Evidently there is just as much scope for computing in biology as there is for biology in computing. But there is a problem: how to find enough people with the right skills. As Sylvia Spengler, a computational biologist at the Lawrence Berkeley National Laboratory in California, gingerly puts it: "Many biologists, if you ask them why they chose the subject, will tell you they had a problem with maths." A report issued last year by America's National Institutes of Health warned of "the alarming gap between the need for computation in biology and the skills and resources available to meet that need." Many people working in the field did not start their careers as biologists; a lot of them have backgrounds in computing or physics and have chosen to switch to what has become one of the most exciting fields in science. But in the long term, what is needed is a new kind of scientist, who is equally at home in the worlds of computing and biology.

the coming fusion

Where will all this lead? The ultimate fusion of biology and computing would be the construction of a molecular computer. If biologists and computer scientists can determine the rules that govern molecular interaction, they may be able to exploit them to build a computer entirely out of biological molecules.

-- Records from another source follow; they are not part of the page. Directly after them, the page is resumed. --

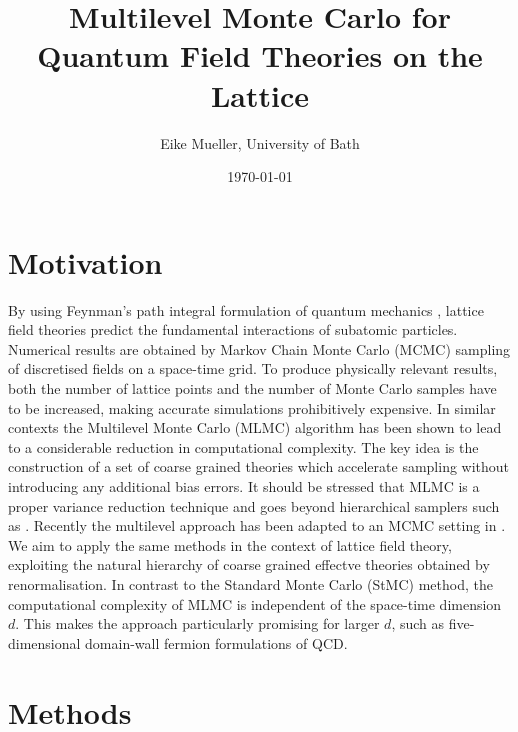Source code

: \documentclass[11pt]{article}
\author{Eike Mueller, University of Bath}
\date{\today}
\title{Multilevel Monte Carlo for Quantum Field Theories on the Lattice}
\begin{document}
\maketitle
\section{Motivation}
By using Feynman's path integral formulation of quantum mechanics \cite{Feynman2010}, lattice field theories predict the fundamental interactions of subatomic particles. Numerical results are obtained by Markov Chain Monte Carlo (MCMC) sampling of discretised fields on a space-time grid. To produce physically relevant results, both the number of lattice points and the number of Monte Carlo samples have to be increased, making accurate simulations prohibitively expensive. In similar contexts the Multilevel Monte Carlo (MLMC) algorithm \cite{Giles2015} has been shown to lead to a considerable reduction in computational complexity. The key idea is the construction of a set of coarse grained theories which accelerate sampling without introducing any additional bias errors. It should be stressed that MLMC is a proper variance reduction technique and goes beyond hierarchical samplers such as \cite{Faas1986}.
Recently the multilevel approach has been adapted to an MCMC setting in \cite{Dodwell2015}. We aim to apply the same methods in the context of lattice field theory, exploiting the natural hierarchy of coarse grained effectve theories obtained by renormalisation. In contrast to the Standard Monte Carlo (StMC) method, the computational complexity of MLMC is independent of the space-time dimension $d$. This makes the approach particularly promising for larger $d$, such as five-dimensional domain-wall fermion formulations \cite{Kaplan1992} of QCD. 
\section{Methods}

\end{document}
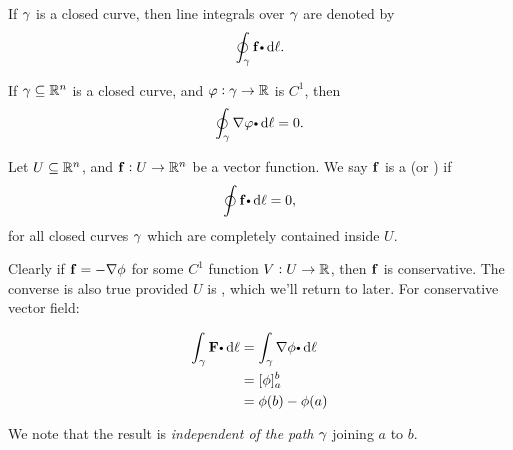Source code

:   If $\gamma$ is a closed curve, then line integrals over $\gamma$ are denoted by
  \begin{equation*}
    \doint_\caminho \funvect{f} \bp \dif \ell.
  \end{equation*}

  \begin{corollary}\label{clyLintGrad}
    If $\gamma \subseteq \mathbb{R}^n$ is a closed curve, and $\varphi:\gamma \to \mathbb{R}$ is $C^1$,  then
    \begin{equation*}
      \doint_\caminho \grad \varphi \bp \dif \ell = 0.
    \end{equation*}
  \end{corollary}

  \begin{definition}
    Let $U \subseteq \mathbb{R}^n$, and $\mathbf{ f}:U \to \mathbb{R}^n$ be a vector function.
    We say $\mathbf{ f}$ is a  (or ) if
    \begin{equation*}
      \doint \funvect{f} \bp \dif \ell = 0,
    \end{equation*}
    for all closed curves $\gamma$ which are completely contained inside $U$.
  \end{definition}

  Clearly if $\mathbf{ f} = - \nabla \phi$ for some $C^1$ function $V:U \to \mathbb{R}$, then $\mathbf{ f}$ is conservative.
  The converse is also true provided $U$ is , which we'll return to later.
For conservative vector field:
  
\begin{align*}
  \dint_\gamma \vector F  \bp \dif \ell 
  &= \dint_\gamma \nabla \phi  \bp \dif \ell \\
  &= [\phi]_a^b\\
  &= \phi(b) - \phi(a)
\end{align*}  
  
We note that the result is \emph{independent of the path} $\gamma$ joining $a$ to $b$. 
\begin{center}
	
\end{center}

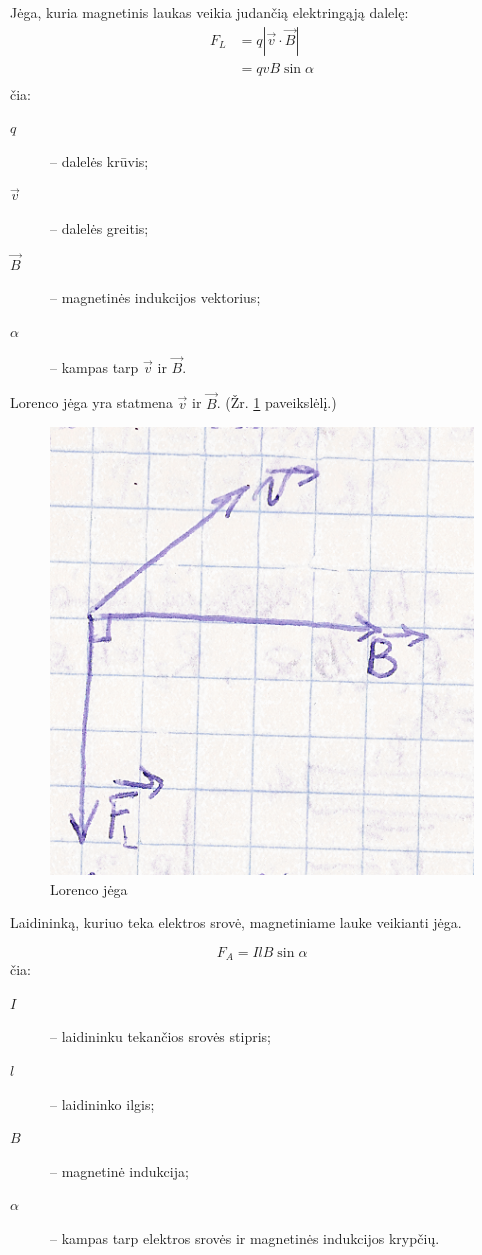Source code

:\begin{defn}
  Jėga, kuria magnetinis laukas veikia judančią elektringąją dalelę:
  \begin{align*}
    F_{L}
    &= q | \vec{v} \cdot \vec{B}| \\
    &= q v B \sin \alpha \\
  \end{align*}
  čia:
  \begin{description}
    \item[$q$] – dalelės krūvis;
    \item[$\vec{v}$] – dalelės greitis;
    \item[$\vec{B}$] – magnetinės indukcijos vektorius;
    \item[$\alpha$] – kampas tarp $\vec{v}$ ir $\vec{B}$.
  \end{description}
  Lorenco jėga yra statmena $\vec{v}$ ir $\vec{B}$.
  (Žr. \ref{fig:lorenco_jega} paveikslėlį.)
\end{defn}

\begin{figure}[H]
  \begin{center}
    \includegraphics[height=0.5\textwidth]{images/lorenco_jega.png}
  \end{center}
  \caption{Lorenco jėga}
  \label{fig:lorenco_jega}
\end{figure}

\begin{defn}
  Laidininką, kuriuo teka elektros srovė, magnetiniame lauke veikianti
  jėga.

  \begin{equation*}
    F_{A} = I l B \sin \alpha
  \end{equation*}
  čia:
  \begin{description}
    \item[$I$] – laidininku tekančios srovės stipris;
    \item[$l$] – laidininko ilgis;
    \item[$B$] – magnetinė indukcija;
    \item[$\alpha$] – kampas tarp elektros srovės ir magnetinės
      indukcijos krypčių.
  \end{description}
\end{defn}

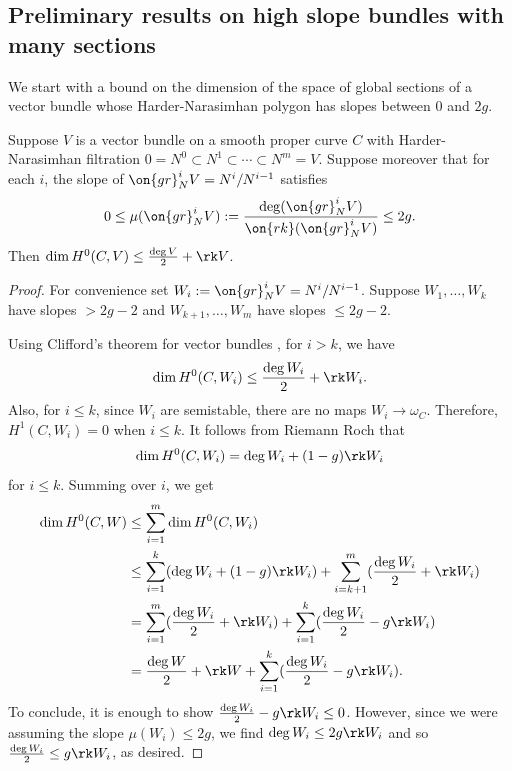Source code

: \subsection{Preliminary results on high slope bundles with many sections}
\label{subsection:high-slope-lemmas}
We start with a bound on the dimension of the space of global sections of a vector bundle
whose Harder-Narasimhan polygon has slopes between $0$ and $2g$.
\begin{lemma}
\notready
	\label{lemma:cohomology-bound}
	Suppose $V$ is a vector bundle on a smooth proper curve $C$ with Harder-Narasimhan filtration $0 = N^0 \subset N^1 \subset \cdots \subset N^m = V$. Suppose moreover that for each $i$, the slope of $\on{gr}^i_{N} V=N^i/N^{i-1}$
	satisfies $$0\leq \mu(\on{gr}^i_{N} V):=\frac{\deg(\on{gr}^i_{N}V)}{\on{rk}(\on{gr}^i_{N}V)}\leq 2g.$$
	Then $\dim H^0(C, V) \leq \frac{\deg V}{2} + \rk V$.
\end{lemma}
\begin{proof}
	For convenience set $W_i := \on{gr}^i_{N}V=N^i/N^{i-1}$.
Suppose $W_1, \ldots, W_k$ have slopes $> 2g-2$ and $W_{k+1}, \ldots,
	W_m$ have slopes $\leq 2g-2$.

	Using Clifford's theorem for vector bundles
	\cite[Theorem 2.1]{brambila-pazGN:geography-of-brill-noether-loci},
	for $i > k$,
	we have
	\begin{align*}
	\dim H^0(C, W_i)
	\leq \frac{\deg W_i}{2} + \rk W_i.
	\end{align*}
	Also, for $i \leq k$, since $W_i$ are semistable, there are no maps $W_i \to
	\omega_C$.
	Therefore, $H^1(C, W_i) = 0$ when $i \leq k$.
	It follows from Riemann Roch that
	\begin{align*}
	\dim H^0(C, W_i) = \deg W_i + (1-g) \rk W_i
	\end{align*}
	for $i \leq k$.
	Summing over $i$, we get
	\begin{align*}
		\dim H^0(C, W) &\leq \sum_{i=1}^m \dim H^0(C, W_i) \\
		&\leq \sum_{i=1}^k (\deg W_i + (1-g) \rk W_i)
+ \sum_{i=k+1}^m (\frac{\deg
	W_i}{2} + \rk W_i) \\
		&= \sum_{i=1}^m (\frac{\deg W_i}{2} + \rk W_i)
		+ \sum_{i=1}^k (\frac{\deg W_i}{2} -g \rk W_i) \\
		&= \frac{\deg W}{2} + \rk W+ \sum_{i=1}^k (\frac{\deg W_i}{2} -g \rk
		W_i).
	\end{align*}
	To conclude, it is enough to show
	$\frac{\deg W_i}{2} -g \rk W_i \le 0$.
	However, since we were assuming the slope $\mu(W_i) \leq 2g$, we find
	$\deg W_i \leq 2g \rk W_i$ and so $\frac{\deg W_i}{2} \leq g \rk W_i$,
	as desired.
\end{proof}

The first steps in this direction have already been taken. The field was inaugurated in 1994 by Leonard Adleman of the University of Southern California, who solved a simple route-planning problem by manipulating strands of DNA in a test tube. He encoded all of the possible answers to the problem in billions of strands of DNA, and used a series of clever steps that relied on biological logic to discard the incorrect answers so that only strands representing the correct answer were left.

Last year Ehud Shapiro of the Weizmann Institute in Israel took the next step when he unveiled his design for a biological model of a Turing machine, the simplest general-purpose computer. Despite its simplicity, it is an axiom of computing that any task that can be solved by an arbitrarily complex computer can also be solved by a Turing machine (though it may take longer). Shapiro's proposed molecular machine would use a long strand of RNA (a cousin of DNA) in place of the paper tape, and the whole thing would be immersed in a soup of "rule molecules" that would encode the fixed rules. Shapiro is under no illusion about the difficulties of building such a machine. It would require complete human mastery of the processes that go on inside cells. But perhaps in 30 years, he says, it will be possible.

Other researchers, meanwhile, have been experimenting with logic gates and switches-the building blocks of electronic computers-based on biological molecules. So far, progress is roughly equivalent to the construction of the first transistor in 1947. It didn't look too impressive and couldn't do much on its own, but it was a step towards the construction of today's computers, which consist of chips containing millions of miniscule transistors. Tiny though these transistors are, however, they will not be able to go on getting smaller forever. Molecular computers, if they can be built, could be smaller and faster than their electronic counterparts. Molecular memory would make it possible to cram hitherto undreamt-of quantities of information into tiny volumes: a library in a sugarcube.

The future of computing lies in biology, and that of biology in computing. When this marriage is blessed with offspring in the form of a fully biological computer, will the people who build it be computer scientists or biologists? Soon there may be little difference.